The asymmetric reduction of OPBE to synthesize optically active (R)-HPBE with a newly isolated Rhodotorula mucilaginosa CCZU-G5 as catalyst was investigated in an aqueous/organic solvent biphasic system. R. mucilaginosa CCZU-G5 showed a good tolerance (the metabolic activity retention >80%) in the biphasic system composed of aqueous buffer and organic solvent with a log P value over 4.6. Isooctane was found to be the most suitable organic phase solvent. In the biphasic system, the volumetric phase ratio, OPBE concentration, cell concentration, reaction temperature, and buffer pH were optimized. Under the optimum conditions (volumetric phase ratio: 1/1, OPBE concentration: 100 mM, cell concentration: 0.075 g/mL, pH 7.5, 35°C), the final yield and the optical purity of (R)-HPBE reached 98.3% and >99.0% enantiomeric excess (ee), respectively, after 12 h of reaction.
All the results suggested that the OPBE-reducing enzymes in a newly isolated R. mucilaginosa cells possess highly stable and excellent stereoselectivity by establishing an aqueous/organic biphasic system.
Optically active ethyl (R)-2-hydroxy-4-phenylbutyrate [(R)-HPBE] is an important chiral building block for the synthesis of angiotensin-converting enzyme (ACE) inhibitors such as benazepril, enalapril, and lisinopril . In general, ACE inhibitors prevent the conversion of the precursor decapeptide angiotensin I to the powerful vasoconstrictor substance angiotensin II and have been demonstrated to be potent antihypertensive drugs . In recent years, various chemical and biological approaches for (R)-HPBE preparation have been reported, mainly in two ways: kinetic resolution and synthesis. However, chemical synthesis usually involves multiple steps and stringent reaction conditions , and resolution methods are limited by theoretical maximum yield of only 50% .

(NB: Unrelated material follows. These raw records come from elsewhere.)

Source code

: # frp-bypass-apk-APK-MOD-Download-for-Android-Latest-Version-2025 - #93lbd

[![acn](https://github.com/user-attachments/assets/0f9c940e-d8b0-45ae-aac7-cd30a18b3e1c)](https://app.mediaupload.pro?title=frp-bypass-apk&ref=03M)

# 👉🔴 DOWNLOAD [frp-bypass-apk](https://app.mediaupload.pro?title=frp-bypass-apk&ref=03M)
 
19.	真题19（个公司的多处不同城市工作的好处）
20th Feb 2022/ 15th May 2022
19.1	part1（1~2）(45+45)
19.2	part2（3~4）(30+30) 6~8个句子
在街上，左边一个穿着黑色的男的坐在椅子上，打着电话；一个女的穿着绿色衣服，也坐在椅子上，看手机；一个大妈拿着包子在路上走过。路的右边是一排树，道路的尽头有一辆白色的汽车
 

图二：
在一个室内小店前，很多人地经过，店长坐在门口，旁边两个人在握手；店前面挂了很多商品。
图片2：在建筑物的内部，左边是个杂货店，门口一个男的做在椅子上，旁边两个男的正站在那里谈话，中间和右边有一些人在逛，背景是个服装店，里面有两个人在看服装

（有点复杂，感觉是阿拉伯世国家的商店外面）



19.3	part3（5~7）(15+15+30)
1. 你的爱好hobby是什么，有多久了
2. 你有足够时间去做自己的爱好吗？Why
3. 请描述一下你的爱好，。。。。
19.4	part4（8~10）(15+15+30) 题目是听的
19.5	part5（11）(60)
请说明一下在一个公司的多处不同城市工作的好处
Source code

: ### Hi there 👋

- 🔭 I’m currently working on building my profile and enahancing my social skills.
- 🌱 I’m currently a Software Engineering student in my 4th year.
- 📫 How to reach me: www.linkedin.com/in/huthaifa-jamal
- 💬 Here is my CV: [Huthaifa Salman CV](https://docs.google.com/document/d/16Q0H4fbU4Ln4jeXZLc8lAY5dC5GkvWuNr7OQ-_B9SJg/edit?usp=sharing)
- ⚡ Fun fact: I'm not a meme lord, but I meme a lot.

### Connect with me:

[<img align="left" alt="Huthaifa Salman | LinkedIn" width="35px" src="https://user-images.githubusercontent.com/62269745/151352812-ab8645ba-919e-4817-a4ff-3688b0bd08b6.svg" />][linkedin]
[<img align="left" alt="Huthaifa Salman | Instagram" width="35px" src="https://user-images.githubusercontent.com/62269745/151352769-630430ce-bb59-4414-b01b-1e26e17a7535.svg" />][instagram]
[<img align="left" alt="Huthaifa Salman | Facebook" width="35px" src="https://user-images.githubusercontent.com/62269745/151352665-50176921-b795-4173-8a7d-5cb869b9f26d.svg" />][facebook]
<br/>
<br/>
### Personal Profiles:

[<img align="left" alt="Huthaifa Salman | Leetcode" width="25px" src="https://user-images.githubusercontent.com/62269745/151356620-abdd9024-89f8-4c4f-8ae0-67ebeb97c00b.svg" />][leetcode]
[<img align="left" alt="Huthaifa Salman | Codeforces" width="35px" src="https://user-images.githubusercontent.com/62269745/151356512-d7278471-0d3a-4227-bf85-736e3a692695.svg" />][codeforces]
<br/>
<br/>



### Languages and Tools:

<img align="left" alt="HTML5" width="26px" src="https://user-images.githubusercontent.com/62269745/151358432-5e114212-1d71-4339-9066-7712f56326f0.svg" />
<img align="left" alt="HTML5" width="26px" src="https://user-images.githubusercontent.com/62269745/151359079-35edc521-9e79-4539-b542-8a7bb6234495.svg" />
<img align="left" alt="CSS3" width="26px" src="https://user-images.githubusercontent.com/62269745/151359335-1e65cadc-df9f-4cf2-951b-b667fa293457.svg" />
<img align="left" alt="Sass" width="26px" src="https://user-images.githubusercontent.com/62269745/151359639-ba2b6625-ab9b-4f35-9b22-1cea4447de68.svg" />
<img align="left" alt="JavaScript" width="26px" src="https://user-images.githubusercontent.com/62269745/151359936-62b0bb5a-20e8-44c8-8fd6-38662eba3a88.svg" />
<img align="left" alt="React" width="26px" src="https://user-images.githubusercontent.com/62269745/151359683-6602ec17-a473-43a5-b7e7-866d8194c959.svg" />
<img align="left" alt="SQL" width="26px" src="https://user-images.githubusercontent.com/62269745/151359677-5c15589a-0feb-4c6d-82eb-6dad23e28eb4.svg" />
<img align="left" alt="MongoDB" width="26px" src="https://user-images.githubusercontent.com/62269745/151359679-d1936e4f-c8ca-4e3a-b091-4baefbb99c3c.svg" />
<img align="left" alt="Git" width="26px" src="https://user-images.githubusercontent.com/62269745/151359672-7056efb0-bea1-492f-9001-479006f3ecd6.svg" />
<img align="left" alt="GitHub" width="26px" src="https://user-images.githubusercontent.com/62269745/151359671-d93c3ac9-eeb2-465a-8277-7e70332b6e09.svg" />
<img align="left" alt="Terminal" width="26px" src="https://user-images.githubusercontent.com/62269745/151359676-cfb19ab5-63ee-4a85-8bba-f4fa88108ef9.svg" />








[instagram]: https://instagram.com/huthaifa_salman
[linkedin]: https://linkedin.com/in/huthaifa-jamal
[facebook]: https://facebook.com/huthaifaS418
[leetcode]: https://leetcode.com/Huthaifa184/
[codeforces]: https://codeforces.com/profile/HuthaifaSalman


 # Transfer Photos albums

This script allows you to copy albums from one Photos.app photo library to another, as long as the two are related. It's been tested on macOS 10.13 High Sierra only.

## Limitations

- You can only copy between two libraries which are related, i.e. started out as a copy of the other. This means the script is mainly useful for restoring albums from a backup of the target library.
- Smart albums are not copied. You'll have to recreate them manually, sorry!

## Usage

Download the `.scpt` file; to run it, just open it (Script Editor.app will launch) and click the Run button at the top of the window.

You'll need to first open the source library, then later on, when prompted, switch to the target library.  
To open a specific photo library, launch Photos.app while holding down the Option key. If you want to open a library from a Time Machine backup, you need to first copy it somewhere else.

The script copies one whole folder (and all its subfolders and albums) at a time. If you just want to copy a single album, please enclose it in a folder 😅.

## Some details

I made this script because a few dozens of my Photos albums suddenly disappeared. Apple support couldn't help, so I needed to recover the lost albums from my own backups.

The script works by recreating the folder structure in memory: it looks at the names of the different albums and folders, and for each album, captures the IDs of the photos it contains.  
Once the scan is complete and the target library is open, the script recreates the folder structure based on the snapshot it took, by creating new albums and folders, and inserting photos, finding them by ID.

Microbial or enzymatic reduction of ethyl 2-oxo-4-phenyl-butyrate (OPBE) is an attractive way to produce optically active (R)-HPBE, since OPBE can be easily synthesized and is relatively cheap. Several biocatalysts have been used in the synthesis of (R)-HPBE, including the hydrolysis and transesterification catalyzed by lipase  and the reduction of OPBE catalyzed by isolated dehydrogenase  and whole cells [7,8]. Since the reduction reaction requires stoichiometric amounts of nicotinamide cofactors, whole cells rather than isolated enzymes were used preferentially to avoid enzyme purification and cofactor addition .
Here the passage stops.